──────── Records to process ────────
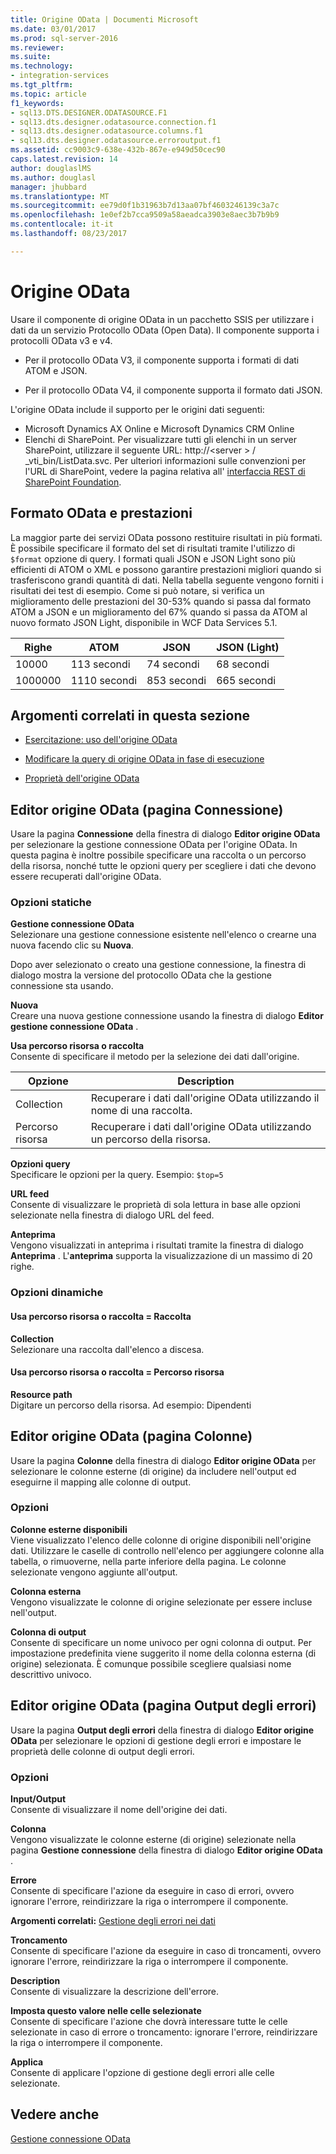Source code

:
 ```yaml
---
title: Origine OData | Documenti Microsoft
ms.date: 03/01/2017
ms.prod: sql-server-2016
ms.reviewer: 
ms.suite: 
ms.technology:
- integration-services
ms.tgt_pltfrm: 
ms.topic: article
f1_keywords:
- sql13.DTS.DESIGNER.ODATASOURCE.F1
- sql13.dts.designer.odatasource.connection.f1
- sql13.dts.designer.odatasource.columns.f1
- sql13.dts.designer.odatasource.erroroutput.f1
ms.assetid: cc9003c9-638e-432b-867e-e949d50cec90
caps.latest.revision: 14
author: douglaslMS
ms.author: douglasl
manager: jhubbard
ms.translationtype: MT
ms.sourcegitcommit: ee79d0f1b31963b7d13aa07bf4603246139c3a7c
ms.openlocfilehash: 1e0ef2b7cca9509a58aeadca3903e8aec3b7b9b9
ms.contentlocale: it-it
ms.lasthandoff: 08/23/2017

---
```

# <a name="odata-source"></a>Origine OData
Usare il componente di origine OData in un pacchetto SSIS per utilizzare i dati da un servizio Protocollo OData (Open Data). Il componente supporta i protocolli OData v3 e v4.  
  
-   Per il protocollo OData V3, il componente supporta i formati di dati ATOM e JSON.  
  
-   Per il protocollo OData V4, il componente supporta il formato dati JSON.  

L'origine OData include il supporto per le origini dati seguenti:
-   Microsoft Dynamics AX Online e Microsoft Dynamics CRM Online
-   Elenchi di SharePoint. Per visualizzare tutti gli elenchi in un server SharePoint, utilizzare il seguente URL: http://\<server > / _vti_bin/ListData.svc. Per ulteriori informazioni sulle convenzioni per l'URL di SharePoint, vedere la pagina relativa all' [interfaccia REST di SharePoint Foundation](http://msdn.microsoft.com/library/ff521587.aspx).
  
## <a name="odata-format-and-performance"></a>Formato OData e prestazioni
 La maggior parte dei servizi OData possono restituire risultati in più formati. È possibile specificare il formato del set di risultati tramite l'utilizzo di `$format` opzione di query. I formati quali JSON e JSON Light sono più efficienti di ATOM o XML e possono garantire prestazioni migliori quando si trasferiscono grandi quantità di dati. Nella tabella seguente vengono forniti i risultati dei test di esempio. Come si può notare, si verifica un miglioramento delle prestazioni del 30-53% quando si passa dal formato ATOM a JSON e un miglioramento del 67% quando si passa da ATOM al nuovo formato JSON Light, disponibile in WCF Data Services 5.1.  
  
|Righe|ATOM|JSON|JSON (Light)|  
|-|-|-|-|  
|10000|113 secondi|74 secondi|68 secondi|  
|1000000|1110 secondi|853 secondi|665 secondi|  
  
## <a name="related-topics-in-this-section"></a>Argomenti correlati in questa sezione  
  
-   [Esercitazione: uso dell'origine OData](../../integration-services/data-flow/tutorial-using-the-odata-source.md)  
  
-   [Modificare la query di origine OData in fase di esecuzione](../../integration-services/data-flow/modify-odata-source-query-at-runtime.md)  
  
-   [Proprietà dell'origine OData](../../integration-services/data-flow/odata-source-properties.md)  
  
## <a name="odata-source-editor-connection-page"></a>Editor origine OData (pagina Connessione)
  Usare la pagina **Connessione** della finestra di dialogo **Editor origine OData** per selezionare la gestione connessione OData per l'origine OData. In questa pagina è inoltre possibile specificare una raccolta o un percorso della risorsa, nonché tutte le opzioni query per scegliere i dati che devono essere recuperati dall'origine OData. 
  
### <a name="static-options"></a>Opzioni statiche  
 **Gestione connessione OData**  
 Selezionare una gestione connessione esistente nell'elenco o crearne una nuova facendo clic su **Nuova**.  
  
 Dopo aver selezionato o creato una gestione connessione, la finestra di dialogo mostra la versione del protocollo OData che la gestione connessione sta usando.  
  
 **Nuova**  
 Creare una nuova gestione connessione usando la finestra di dialogo **Editor gestione connessione OData** .  
  
 **Usa percorso risorsa o raccolta**  
 Consente di specificare il metodo per la selezione dei dati dall'origine.  
  
|Opzione|Description|  
|------------|-----------------|  
|Collection|Recuperare i dati dall'origine OData utilizzando il nome di una raccolta.|  
|Percorso risorsa|Recuperare i dati dall'origine OData utilizzando un percorso della risorsa.|  
  
 **Opzioni query**  
 Specificare le opzioni per la query. Esempio: `$top=5` 
  
 **URL feed**  
 Consente di visualizzare le proprietà di sola lettura in base alle opzioni selezionate nella finestra di dialogo URL del feed.  
  
 **Anteprima**  
 Vengono visualizzati in anteprima i risultati tramite la finestra di dialogo **Anteprima** . L'**anteprima** supporta la visualizzazione di un massimo di 20 righe.  
  
### <a name="dynamic-options"></a>Opzioni dinamiche  
  
#### <a name="use-collection-or-resource-path--collection"></a>Usa percorso risorsa o raccolta = Raccolta  
 **Collection**  
 Selezionare una raccolta dall'elenco a discesa.  
  
#### <a name="use-collection-or-resource-path--resource-path"></a>Usa percorso risorsa o raccolta = Percorso risorsa  
 **Resource path**  
 Digitare un percorso della risorsa. Ad esempio: Dipendenti  
  
## <a name="odata-source-editor-columns-page"></a>Editor origine OData (pagina Colonne)
  Usare la pagina **Colonne** della finestra di dialogo **Editor origine OData** per selezionare le colonne esterne (di origine) da includere nell'output ed eseguirne il mapping alle colonne di output.  
  
### <a name="options"></a>Opzioni  
 **Colonne esterne disponibili**  
 Viene visualizzato l'elenco delle colonne di origine disponibili nell'origine dati. Utilizzare le caselle di controllo nell'elenco per aggiungere colonne alla tabella, o rimuoverne, nella parte inferiore della pagina. Le colonne selezionate vengono aggiunte all'output.  
  
 **Colonna esterna**  
 Vengono visualizzate le colonne di origine selezionate per essere incluse nell'output.  
  
 **Colonna di output**  
 Consente di specificare un nome univoco per ogni colonna di output. Per impostazione predefinita viene suggerito il nome della colonna esterna (di origine) selezionata. È comunque possibile scegliere qualsiasi nome descrittivo univoco.  
  
## <a name="odata-source-editor-error-output-page"></a>Editor origine OData (pagina Output degli errori)
  Usare la pagina **Output degli errori** della finestra di dialogo **Editor origine OData** per selezionare le opzioni di gestione degli errori e impostare le proprietà delle colonne di output degli errori.  
  
### <a name="options"></a>Opzioni  
 **Input/Output**  
 Consente di visualizzare il nome dell'origine dei dati.  
  
 **Colonna**  
 Vengono visualizzate le colonne esterne (di origine) selezionate nella pagina **Gestione connessione** della finestra di dialogo **Editor origine OData** .  
  
 **Errore**  
 Consente di specificare l'azione da eseguire in caso di errori, ovvero ignorare l'errore, reindirizzare la riga o interrompere il componente.  
  
 **Argomenti correlati:** [Gestione degli errori nei dati](../../integration-services/data-flow/error-handling-in-data.md)  
  
 **Troncamento**  
 Consente di specificare l'azione da eseguire in caso di troncamenti, ovvero ignorare l'errore, reindirizzare la riga o interrompere il componente.  
  
 **Description**  
 Consente di visualizzare la descrizione dell'errore.  
  
 **Imposta questo valore nelle celle selezionate**  
 Consente di specificare l'azione che dovrà interessare tutte le celle selezionate in caso di errore o troncamento: ignorare l'errore, reindirizzare la riga o interrompere il componente.  
  
 **Applica**  
 Consente di applicare l'opzione di gestione degli errori alle celle selezionate.  
  
## <a name="see-also"></a>Vedere anche  
 [Gestione connessione OData](../../integration-services/connection-manager/odata-connection-manager.md)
────────
Could you output every record above exactly as it appears, without the pictures?

### Exercise result:
Source code

:
 ```yaml
---
title: Origine OData | Documenti Microsoft
ms.date: 03/01/2017
ms.prod: sql-server-2016
ms.reviewer: 
ms.suite: 
ms.technology:
- integration-services
ms.tgt_pltfrm: 
ms.topic: article
f1_keywords:
- sql13.DTS.DESIGNER.ODATASOURCE.F1
- sql13.dts.designer.odatasource.connection.f1
- sql13.dts.designer.odatasource.columns.f1
- sql13.dts.designer.odatasource.erroroutput.f1
ms.assetid: cc9003c9-638e-432b-867e-e949d50cec90
caps.latest.revision: 14
author: douglaslMS
ms.author: douglasl
manager: jhubbard
ms.translationtype: MT
ms.sourcegitcommit: ee79d0f1b31963b7d13aa07bf4603246139c3a7c
ms.openlocfilehash: 1e0ef2b7cca9509a58aeadca3903e8aec3b7b9b9
ms.contentlocale: it-it
ms.lasthandoff: 08/23/2017

---
```

# <a name="odata-source"></a>Origine OData
Usare il componente di origine OData in un pacchetto SSIS per utilizzare i dati da un servizio Protocollo OData (Open Data). Il componente supporta i protocolli OData v3 e v4.  
  
-   Per il protocollo OData V3, il componente supporta i formati di dati ATOM e JSON.  
  
-   Per il protocollo OData V4, il componente supporta il formato dati JSON.  

L'origine OData include il supporto per le origini dati seguenti:
-   Microsoft Dynamics AX Online e Microsoft Dynamics CRM Online
-   Elenchi di SharePoint. Per visualizzare tutti gli elenchi in un server SharePoint, utilizzare il seguente URL: http://\<server > / _vti_bin/ListData.svc. Per ulteriori informazioni sulle convenzioni per l'URL di SharePoint, vedere la pagina relativa all' [interfaccia REST di SharePoint Foundation](http://msdn.microsoft.com/library/ff521587.aspx).
  
## <a name="odata-format-and-performance"></a>Formato OData e prestazioni
 La maggior parte dei servizi OData possono restituire risultati in più formati. È possibile specificare il formato del set di risultati tramite l'utilizzo di `$format` opzione di query. I formati quali JSON e JSON Light sono più efficienti di ATOM o XML e possono garantire prestazioni migliori quando si trasferiscono grandi quantità di dati. Nella tabella seguente vengono forniti i risultati dei test di esempio. Come si può notare, si verifica un miglioramento delle prestazioni del 30-53% quando si passa dal formato ATOM a JSON e un miglioramento del 67% quando si passa da ATOM al nuovo formato JSON Light, disponibile in WCF Data Services 5.1.  
  
|Righe|ATOM|JSON|JSON (Light)|  
|-|-|-|-|  
|10000|113 secondi|74 secondi|68 secondi|  
|1000000|1110 secondi|853 secondi|665 secondi|  
  
## <a name="related-topics-in-this-section"></a>Argomenti correlati in questa sezione  
  
-   [Esercitazione: uso dell'origine OData](../../integration-services/data-flow/tutorial-using-the-odata-source.md)  
  
-   [Modificare la query di origine OData in fase di esecuzione](../../integration-services/data-flow/modify-odata-source-query-at-runtime.md)  
  
-   [Proprietà dell'origine OData](../../integration-services/data-flow/odata-source-properties.md)  
  
## <a name="odata-source-editor-connection-page"></a>Editor origine OData (pagina Connessione)
  Usare la pagina **Connessione** della finestra di dialogo **Editor origine OData** per selezionare la gestione connessione OData per l'origine OData. In questa pagina è inoltre possibile specificare una raccolta o un percorso della risorsa, nonché tutte le opzioni query per scegliere i dati che devono essere recuperati dall'origine OData. 
  
### <a name="static-options"></a>Opzioni statiche  
 **Gestione connessione OData**  
 Selezionare una gestione connessione esistente nell'elenco o crearne una nuova facendo clic su **Nuova**.  
  
 Dopo aver selezionato o creato una gestione connessione, la finestra di dialogo mostra la versione del protocollo OData che la gestione connessione sta usando.  
  
 **Nuova**  
 Creare una nuova gestione connessione usando la finestra di dialogo **Editor gestione connessione OData** .  
  
 **Usa percorso risorsa o raccolta**  
 Consente di specificare il metodo per la selezione dei dati dall'origine.  
  
|Opzione|Description|  
|------------|-----------------|  
|Collection|Recuperare i dati dall'origine OData utilizzando il nome di una raccolta.|  
|Percorso risorsa|Recuperare i dati dall'origine OData utilizzando un percorso della risorsa.|  
  
 **Opzioni query**  
 Specificare le opzioni per la query. Esempio: `$top=5` 
  
 **URL feed**  
 Consente di visualizzare le proprietà di sola lettura in base alle opzioni selezionate nella finestra di dialogo URL del feed.  
  
 **Anteprima**  
 Vengono visualizzati in anteprima i risultati tramite la finestra di dialogo **Anteprima** . L'**anteprima** supporta la visualizzazione di un massimo di 20 righe.  
  
### <a name="dynamic-options"></a>Opzioni dinamiche  
  
#### <a name="use-collection-or-resource-path--collection"></a>Usa percorso risorsa o raccolta = Raccolta  
 **Collection**  
 Selezionare una raccolta dall'elenco a discesa.  
  
#### <a name="use-collection-or-resource-path--resource-path"></a>Usa percorso risorsa o raccolta = Percorso risorsa  
 **Resource path**  
 Digitare un percorso della risorsa. Ad esempio: Dipendenti  
  
## <a name="odata-source-editor-columns-page"></a>Editor origine OData (pagina Colonne)
  Usare la pagina **Colonne** della finestra di dialogo **Editor origine OData** per selezionare le colonne esterne (di origine) da includere nell'output ed eseguirne il mapping alle colonne di output.  
  
### <a name="options"></a>Opzioni  
 **Colonne esterne disponibili**  
 Viene visualizzato l'elenco delle colonne di origine disponibili nell'origine dati. Utilizzare le caselle di controllo nell'elenco per aggiungere colonne alla tabella, o rimuoverne, nella parte inferiore della pagina. Le colonne selezionate vengono aggiunte all'output.  
  
 **Colonna esterna**  
 Vengono visualizzate le colonne di origine selezionate per essere incluse nell'output.  
  
 **Colonna di output**  
 Consente di specificare un nome univoco per ogni colonna di output. Per impostazione predefinita viene suggerito il nome della colonna esterna (di origine) selezionata. È comunque possibile scegliere qualsiasi nome descrittivo univoco.  
  
## <a name="odata-source-editor-error-output-page"></a>Editor origine OData (pagina Output degli errori)
  Usare la pagina **Output degli errori** della finestra di dialogo **Editor origine OData** per selezionare le opzioni di gestione degli errori e impostare le proprietà delle colonne di output degli errori.  
  
### <a name="options"></a>Opzioni  
 **Input/Output**  
 Consente di visualizzare il nome dell'origine dei dati.  
  
 **Colonna**  
 Vengono visualizzate le colonne esterne (di origine) selezionate nella pagina **Gestione connessione** della finestra di dialogo **Editor origine OData** .  
  
 **Errore**  
 Consente di specificare l'azione da eseguire in caso di errori, ovvero ignorare l'errore, reindirizzare la riga o interrompere il componente.  
  
 **Argomenti correlati:** [Gestione degli errori nei dati](../../integration-services/data-flow/error-handling-in-data.md)  
  
 **Troncamento**  
 Consente di specificare l'azione da eseguire in caso di troncamenti, ovvero ignorare l'errore, reindirizzare la riga o interrompere il componente.  
  
 **Description**  
 Consente di visualizzare la descrizione dell'errore.  
  
 **Imposta questo valore nelle celle selezionate**  
 Consente di specificare l'azione che dovrà interessare tutte le celle selezionate in caso di errore o troncamento: ignorare l'errore, reindirizzare la riga o interrompere il componente.  
  
 **Applica**  
 Consente di applicare l'opzione di gestione degli errori alle celle selezionate.  
  
## <a name="see-also"></a>Vedere anche  
 [Gestione connessione OData](../../integration-services/connection-manager/odata-connection-manager.md)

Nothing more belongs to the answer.